Assignment: Beginning with the line containing "11.38 & 0.87 \\" and ending with the last line, repeat the records exactly.
◆ ◆ ◆ ◆ ◆
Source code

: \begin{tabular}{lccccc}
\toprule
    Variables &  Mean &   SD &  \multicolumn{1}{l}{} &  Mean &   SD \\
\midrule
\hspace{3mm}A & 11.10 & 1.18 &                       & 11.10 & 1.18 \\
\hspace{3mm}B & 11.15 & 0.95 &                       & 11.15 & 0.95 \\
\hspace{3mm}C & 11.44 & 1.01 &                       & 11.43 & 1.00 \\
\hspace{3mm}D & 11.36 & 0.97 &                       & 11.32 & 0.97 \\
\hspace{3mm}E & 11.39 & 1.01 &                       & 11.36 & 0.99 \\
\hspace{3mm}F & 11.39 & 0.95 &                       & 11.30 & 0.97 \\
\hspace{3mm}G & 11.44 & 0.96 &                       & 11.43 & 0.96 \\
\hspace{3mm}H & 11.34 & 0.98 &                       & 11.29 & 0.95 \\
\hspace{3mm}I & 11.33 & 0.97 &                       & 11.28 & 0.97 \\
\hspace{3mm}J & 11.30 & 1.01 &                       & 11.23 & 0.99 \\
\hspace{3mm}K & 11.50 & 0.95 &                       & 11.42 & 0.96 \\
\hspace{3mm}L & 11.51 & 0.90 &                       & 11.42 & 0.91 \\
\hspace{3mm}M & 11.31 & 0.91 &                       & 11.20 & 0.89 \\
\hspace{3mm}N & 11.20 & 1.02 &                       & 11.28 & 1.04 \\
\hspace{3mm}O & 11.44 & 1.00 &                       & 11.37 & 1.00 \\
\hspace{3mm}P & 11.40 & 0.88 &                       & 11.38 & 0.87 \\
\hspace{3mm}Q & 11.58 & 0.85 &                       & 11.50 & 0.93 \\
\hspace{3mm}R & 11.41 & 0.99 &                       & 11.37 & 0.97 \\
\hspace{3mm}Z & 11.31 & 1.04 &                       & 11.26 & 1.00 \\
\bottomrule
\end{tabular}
◆ ◆ ◆ ◆ ◆
Answer below:
\hspace{3mm}P & 11.40 & 0.88 &                       & 11.38 & 0.87 \\
\hspace{3mm}Q & 11.58 & 0.85 &                       & 11.50 & 0.93 \\
\hspace{3mm}R & 11.41 & 0.99 &                       & 11.37 & 0.97 \\
\hspace{3mm}Z & 11.31 & 1.04 &                       & 11.26 & 1.00 \\
\bottomrule
\end{tabular}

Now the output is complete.